[Opening The data section]

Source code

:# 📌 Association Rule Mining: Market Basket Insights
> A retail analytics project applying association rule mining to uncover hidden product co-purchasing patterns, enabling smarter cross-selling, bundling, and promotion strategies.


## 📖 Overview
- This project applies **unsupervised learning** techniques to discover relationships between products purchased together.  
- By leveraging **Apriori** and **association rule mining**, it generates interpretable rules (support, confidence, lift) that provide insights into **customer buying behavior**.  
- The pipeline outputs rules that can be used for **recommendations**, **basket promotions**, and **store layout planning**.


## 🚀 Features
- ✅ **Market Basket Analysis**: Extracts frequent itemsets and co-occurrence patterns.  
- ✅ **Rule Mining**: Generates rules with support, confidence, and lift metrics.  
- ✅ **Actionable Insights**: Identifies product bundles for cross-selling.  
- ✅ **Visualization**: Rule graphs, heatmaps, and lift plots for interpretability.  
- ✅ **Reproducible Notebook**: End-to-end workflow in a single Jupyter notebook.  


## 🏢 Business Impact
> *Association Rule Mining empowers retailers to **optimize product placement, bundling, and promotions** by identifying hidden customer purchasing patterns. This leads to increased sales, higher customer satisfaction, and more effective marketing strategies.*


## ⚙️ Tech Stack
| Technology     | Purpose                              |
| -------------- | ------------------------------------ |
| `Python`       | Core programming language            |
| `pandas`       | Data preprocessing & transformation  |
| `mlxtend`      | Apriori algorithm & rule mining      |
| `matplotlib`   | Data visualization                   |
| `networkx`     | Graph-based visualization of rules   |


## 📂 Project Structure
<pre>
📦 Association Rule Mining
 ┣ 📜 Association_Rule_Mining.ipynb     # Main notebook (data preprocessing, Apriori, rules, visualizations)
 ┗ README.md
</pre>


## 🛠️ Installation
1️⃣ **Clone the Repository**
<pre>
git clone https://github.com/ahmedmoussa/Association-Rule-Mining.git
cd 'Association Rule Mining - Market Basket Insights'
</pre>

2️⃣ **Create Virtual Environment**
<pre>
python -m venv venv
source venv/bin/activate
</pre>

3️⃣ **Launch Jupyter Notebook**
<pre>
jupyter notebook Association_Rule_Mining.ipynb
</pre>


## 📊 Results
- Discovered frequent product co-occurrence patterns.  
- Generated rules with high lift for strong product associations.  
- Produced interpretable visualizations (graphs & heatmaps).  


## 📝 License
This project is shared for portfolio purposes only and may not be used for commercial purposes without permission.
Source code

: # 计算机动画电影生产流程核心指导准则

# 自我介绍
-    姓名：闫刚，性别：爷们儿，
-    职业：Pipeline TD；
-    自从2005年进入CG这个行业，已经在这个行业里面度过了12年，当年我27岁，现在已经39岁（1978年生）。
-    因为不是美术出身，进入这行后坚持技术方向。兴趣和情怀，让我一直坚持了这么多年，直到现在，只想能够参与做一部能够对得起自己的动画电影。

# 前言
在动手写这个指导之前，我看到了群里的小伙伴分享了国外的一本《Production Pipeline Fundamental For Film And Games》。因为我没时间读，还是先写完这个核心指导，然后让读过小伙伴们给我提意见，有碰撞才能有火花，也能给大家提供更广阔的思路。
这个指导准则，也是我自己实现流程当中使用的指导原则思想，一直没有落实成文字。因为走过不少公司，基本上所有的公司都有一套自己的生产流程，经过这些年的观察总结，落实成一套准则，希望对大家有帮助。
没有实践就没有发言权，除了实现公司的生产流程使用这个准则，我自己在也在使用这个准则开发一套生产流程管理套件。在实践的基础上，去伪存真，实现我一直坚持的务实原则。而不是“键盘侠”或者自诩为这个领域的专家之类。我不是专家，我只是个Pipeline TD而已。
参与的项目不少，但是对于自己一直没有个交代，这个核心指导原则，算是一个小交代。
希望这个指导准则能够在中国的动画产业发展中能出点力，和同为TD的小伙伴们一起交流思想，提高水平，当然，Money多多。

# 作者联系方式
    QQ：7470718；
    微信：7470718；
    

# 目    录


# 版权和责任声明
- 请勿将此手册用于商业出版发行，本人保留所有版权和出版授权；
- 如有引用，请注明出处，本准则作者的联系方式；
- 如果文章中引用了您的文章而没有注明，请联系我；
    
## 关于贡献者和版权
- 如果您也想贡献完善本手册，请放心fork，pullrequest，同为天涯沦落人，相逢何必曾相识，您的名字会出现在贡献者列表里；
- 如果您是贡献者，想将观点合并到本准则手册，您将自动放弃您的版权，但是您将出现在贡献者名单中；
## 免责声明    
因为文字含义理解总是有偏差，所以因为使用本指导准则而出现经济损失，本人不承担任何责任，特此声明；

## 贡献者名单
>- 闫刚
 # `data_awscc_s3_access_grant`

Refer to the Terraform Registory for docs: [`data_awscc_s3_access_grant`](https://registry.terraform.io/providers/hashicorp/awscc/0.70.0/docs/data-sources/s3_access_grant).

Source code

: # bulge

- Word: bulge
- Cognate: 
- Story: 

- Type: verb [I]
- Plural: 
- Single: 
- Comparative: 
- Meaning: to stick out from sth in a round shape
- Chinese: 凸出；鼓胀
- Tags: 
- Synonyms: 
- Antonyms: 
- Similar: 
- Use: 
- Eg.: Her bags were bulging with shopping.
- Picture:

[Closing The data section]

_Your assignment_
Return each line of the data above verbatim.

_Result_
Source code

:# 📌 Association Rule Mining: Market Basket Insights
> A retail analytics project applying association rule mining to uncover hidden product co-purchasing patterns, enabling smarter cross-selling, bundling, and promotion strategies.


## 📖 Overview
- This project applies **unsupervised learning** techniques to discover relationships between products purchased together.  
- By leveraging **Apriori** and **association rule mining**, it generates interpretable rules (support, confidence, lift) that provide insights into **customer buying behavior**.  
- The pipeline outputs rules that can be used for **recommendations**, **basket promotions**, and **store layout planning**.


## 🚀 Features
- ✅ **Market Basket Analysis**: Extracts frequent itemsets and co-occurrence patterns.  
- ✅ **Rule Mining**: Generates rules with support, confidence, and lift metrics.  
- ✅ **Actionable Insights**: Identifies product bundles for cross-selling.  
- ✅ **Visualization**: Rule graphs, heatmaps, and lift plots for interpretability.  
- ✅ **Reproducible Notebook**: End-to-end workflow in a single Jupyter notebook.  


## 🏢 Business Impact
> *Association Rule Mining empowers retailers to **optimize product placement, bundling, and promotions** by identifying hidden customer purchasing patterns. This leads to increased sales, higher customer satisfaction, and more effective marketing strategies.*


## ⚙️ Tech Stack
| Technology     | Purpose                              |
| -------------- | ------------------------------------ |
| `Python`       | Core programming language            |
| `pandas`       | Data preprocessing & transformation  |
| `mlxtend`      | Apriori algorithm & rule mining      |
| `matplotlib`   | Data visualization                   |
| `networkx`     | Graph-based visualization of rules   |


## 📂 Project Structure
<pre>
📦 Association Rule Mining
 ┣ 📜 Association_Rule_Mining.ipynb     # Main notebook (data preprocessing, Apriori, rules, visualizations)
 ┗ README.md
</pre>


## 🛠️ Installation
1️⃣ **Clone the Repository**
<pre>
git clone https://github.com/ahmedmoussa/Association-Rule-Mining.git
cd 'Association Rule Mining - Market Basket Insights'
</pre>

2️⃣ **Create Virtual Environment**
<pre>
python -m venv venv
source venv/bin/activate
</pre>

3️⃣ **Launch Jupyter Notebook**
<pre>
jupyter notebook Association_Rule_Mining.ipynb
</pre>


## 📊 Results
- Discovered frequent product co-occurrence patterns.  
- Generated rules with high lift for strong product associations.  
- Produced interpretable visualizations (graphs & heatmaps).  


## 📝 License
This project is shared for portfolio purposes only and may not be used for commercial purposes without permission.
Source code

: # 计算机动画电影生产流程核心指导准则

# 自我介绍
-    姓名：闫刚，性别：爷们儿，
-    职业：Pipeline TD；
-    自从2005年进入CG这个行业，已经在这个行业里面度过了12年，当年我27岁，现在已经39岁（1978年生）。
-    因为不是美术出身，进入这行后坚持技术方向。兴趣和情怀，让我一直坚持了这么多年，直到现在，只想能够参与做一部能够对得起自己的动画电影。

# 前言
在动手写这个指导之前，我看到了群里的小伙伴分享了国外的一本《Production Pipeline Fundamental For Film And Games》。因为我没时间读，还是先写完这个核心指导，然后让读过小伙伴们给我提意见，有碰撞才能有火花，也能给大家提供更广阔的思路。
这个指导准则，也是我自己实现流程当中使用的指导原则思想，一直没有落实成文字。因为走过不少公司，基本上所有的公司都有一套自己的生产流程，经过这些年的观察总结，落实成一套准则，希望对大家有帮助。
没有实践就没有发言权，除了实现公司的生产流程使用这个准则，我自己在也在使用这个准则开发一套生产流程管理套件。在实践的基础上，去伪存真，实现我一直坚持的务实原则。而不是“键盘侠”或者自诩为这个领域的专家之类。我不是专家，我只是个Pipeline TD而已。
参与的项目不少，但是对于自己一直没有个交代，这个核心指导原则，算是一个小交代。
希望这个指导准则能够在中国的动画产业发展中能出点力，和同为TD的小伙伴们一起交流思想，提高水平，当然，Money多多。

# 作者联系方式
    QQ：7470718；
    微信：7470718；
    

# 目    录


# 版权和责任声明
- 请勿将此手册用于商业出版发行，本人保留所有版权和出版授权；
- 如有引用，请注明出处，本准则作者的联系方式；
- 如果文章中引用了您的文章而没有注明，请联系我；
    
## 关于贡献者和版权
- 如果您也想贡献完善本手册，请放心fork，pullrequest，同为天涯沦落人，相逢何必曾相识，您的名字会出现在贡献者列表里；
- 如果您是贡献者，想将观点合并到本准则手册，您将自动放弃您的版权，但是您将出现在贡献者名单中；
## 免责声明    
因为文字含义理解总是有偏差，所以因为使用本指导准则而出现经济损失，本人不承担任何责任，特此声明；

## 贡献者名单
>- 闫刚
 # `data_awscc_s3_access_grant`

Refer to the Terraform Registory for docs: [`data_awscc_s3_access_grant`](https://registry.terraform.io/providers/hashicorp/awscc/0.70.0/docs/data-sources/s3_access_grant).

Source code

: # bulge

- Word: bulge
- Cognate: 
- Story: 

- Type: verb [I]
- Plural: 
- Single: 
- Comparative: 
- Meaning: to stick out from sth in a round shape
- Chinese: 凸出；鼓胀
- Tags: 
- Synonyms: 
- Antonyms: 
- Similar: 
- Use: 
- Eg.: Her bags were bulging with shopping.
- Picture:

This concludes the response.